### What this task involves
Repeat the stretch of entries below from the line with "- **September 2013" through the line with "- **February 2013". Include both ends and add nothing.

Plain-text document sources

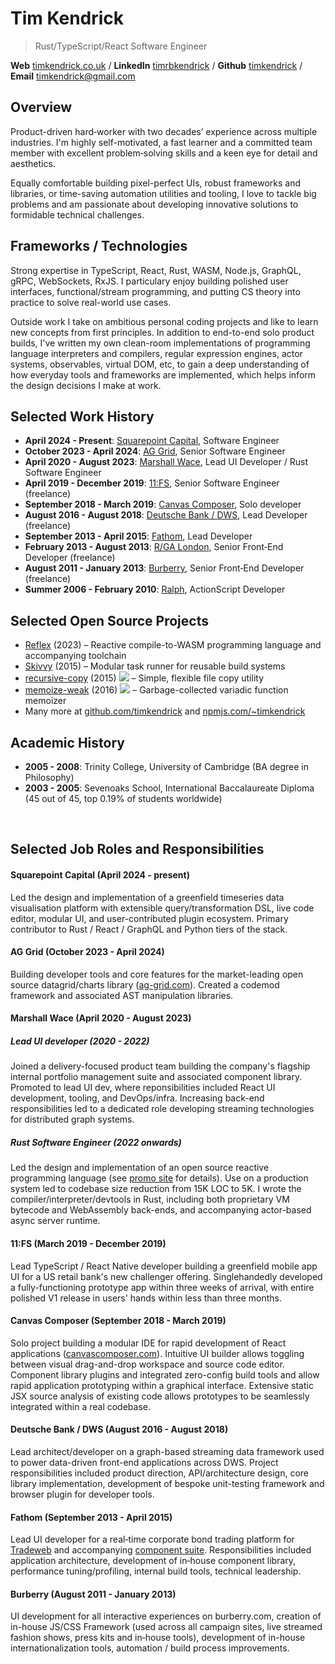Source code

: # Tim Kendrick
> Rust/TypeScript/React Software Engineer

**Web**&nbsp;[timkendrick.co.uk](https://timkendrick.co.uk/) / **LinkedIn**&nbsp;[timrbkendrick](https://www.linkedin.com/in/timrbkendrick) / **Github**&nbsp;[timkendrick](https://github.com/timkendrick) / **Email**&nbsp;[timkendrick@gmail.com](mailto:timkendrick@gmail.com)


## Overview

Product-driven hard‑worker with two decades’ experience across multiple industries. I'm highly self-motivated, a fast learner and a committed team member with excellent problem‑solving skills and a keen eye for detail and aesthetics.

Equally comfortable building pixel-perfect UIs, robust frameworks and libraries, or time-saving automation utilities and tooling, I love to tackle big problems and am passionate about developing innovative solutions to formidable technical challenges.

## Frameworks / Technologies

Strong expertise in TypeScript, React, Rust, WASM, Node.js, GraphQL, gRPC, WebSockets, RxJS. I particulary enjoy building polished user interfaces, functional/stream programming, and putting CS theory into practice to solve real-world use cases.

Outside work I take on ambitious personal coding projects and like to learn new concepts from first principles. In addition to end-to-end solo product builds, I've written my own clean-room implementations of programming language interpreters and compilers, regular expression engines, actor systems, observables, virtual DOM, etc, to gain a deep understanding of how everyday tools and frameworks are implemented, which helps inform the design decisions I make at work.

## Selected Work History

- **April 2024 - Present**: [Squarepoint Capital](https://www.squarepoint-capital.com/), Software Engineer
- **October 2023 - April 2024**: [AG Grid](https://www.ag-grid.com/), Senior Software Engineer
- **April 2020 - August 2023**: [Marshall Wace](https://www.mwam.com/), Lead UI Developer / Rust Software Engineer
- **April 2019 - December 2019**: [11:FS](https://www.11fs.com/), Senior Software Engineer (freelance)
- **September 2018 - March 2019**: [Canvas Composer](https://www.canvascomposer.com/), Solo developer
- **August 2016 - August 2018**: [Deutsche Bank / DWS](http://dws.com/), Lead Developer (freelance)
- **September 2013 - April 2015**: [Fathom](http://fathomlondon.com/), Lead Developer
- **February 2013 - August 2013**: [R/GA London](http://rga.com/offices/london), Senior Front‑End Developer (freelance)
- **August 2011 - January 2013**: [Burberry](http://uk.burberry.com/), Senior Front‑End Developer (freelance)
- **Summer 2006 - February 2010**: [Ralph](http://ralphandco.com/), ActionScript Developer

## Selected Open Source Projects

- [Reflex](https://timkendrick.co.uk/reflex) (2023) – Reactive compile-to-WASM programming language and accompanying toolchain
- [Skivvy](https://github.com/skivvyjs/skivvy) (2015) – Modular task runner for reusable build systems
- [recursive-copy](https://www.npmjs.com/package/recursive-copy) (2015) ![](https://img.shields.io/npm/dm/recursive-copy.svg) – Simple, flexible file copy utility
- [memoize-weak](https://www.npmjs.com/package/memoize-weak) (2016) ![](https://img.shields.io/npm/dm/memoize-weak.svg) – Garbage-collected variadic function memoizer
- Many more at [github.com/timkendrick](https://github.com/timkendrick) and [npmjs.com/~timkendrick](https://www.npmjs.com/~timkendrick)

## Academic History
- **2005 - 2008**: Trinity College, University of Cambridge (BA degree in Philosophy)
- **2003 - 2005**: Sevenoaks School, International Baccalaureate Diploma (45 out of 45, top 0.19% of students worldwide)

<br/>

## Selected Job Roles and Responsibilities

#### Squarepoint Capital (April 2024 - present)

Led the design and implementation of a greenfield timeseries data visualisation platform with extensible query/transformation DSL, live code editor, modular UI, and user-contributed plugin ecosystem. Primary contributor to Rust / React / GraphQL and Python tiers of the stack.

#### AG Grid (October 2023 - April 2024)

Building developer tools and core features for the market-leading open source datagrid/charts library ([ag-grid.com](https://www.ag-grid.com/)). Created a codemod framework and associated AST manipulation libraries.

#### Marshall Wace (April 2020 - August 2023)

##### Lead UI developer (2020 - 2022)

Joined a delivery-focused product team building the company's flagship internal portfolio management suite and associated component library. Promoted to lead UI dev, where reponsibilities included React UI development, tooling, and DevOps/infra. Increasing back-end responsibilities led to a dedicated role developing streaming technologies for distributed graph systems.

##### Rust Software Engineer (2022 onwards)

Led the design and implementation of an open source reactive programming language (see [promo site](https://timkendrick.co.uk/reflex) for details). Use on a production system led to codebase size reduction from 15K LOC to 5K. I wrote the compiler/interpreter/devtools in Rust, including both proprietary VM bytecode and WebAssembly back-ends, and accompanying actor-based async server runtime.

#### 11:FS (March 2019 - December 2019)

Lead TypeScript / React Native developer building a greenfield mobile app UI for a US retail bank's new challenger offering. Singlehandedly developed a fully-functioning prototype app within three weeks of arrival, with entire polished V1 release in users' hands within less than three months.

#### Canvas Composer (September 2018 - March 2019)

Solo project building a modular IDE for rapid development of React applications ([canvascomposer.com](https://www.canvascomposer.com)). Intuitive UI builder allows toggling between visual drag-and-drop workspace and source code editor. Component library plugins and integrated zero-config build tools and allow rapid application prototyping within a graphical interface. Extensive static JSX source analysis of existing code allows prototypes to be seamlessly integrated within a real codebase.

#### Deutsche Bank / DWS (August 2016 - August 2018)

Lead architect/developer on a graph-based streaming data framework used to power data-driven front-end applications across DWS. Project responsibilities included product direction, API/architecture design, core library implementation, development of bespoke unit-testing framework and browser plugin for developer tools.

#### Fathom (September 2013 - April 2015)

Lead UI developer for a real‑time corporate bond trading platform for [Tradeweb](http://tradeweb.com/) and accompanying [component suite](https://www.fathomlondon.com/supergrid). Responsibilities included application architecture, development of in‑house component library, performance tuning/profiling, internal build tools, technical leadership.

#### Burberry (August 2011 - January 2013)

UI development for all interactive experiences on burberry.com, creation of in-house JS/CSS Framework (used across all campaign sites, live streamed fashion shows, press kits and in‑house tools), development of in-house internationalization tools, automation / build process improvements.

### Response area
- **September 2013 - April 2015**: [Fathom](http://fathomlondon.com/), Lead Developer
- **February 2013 - August 2013**: [R/GA London](http://rga.com/offices/london), Senior Front‑End Developer (freelance)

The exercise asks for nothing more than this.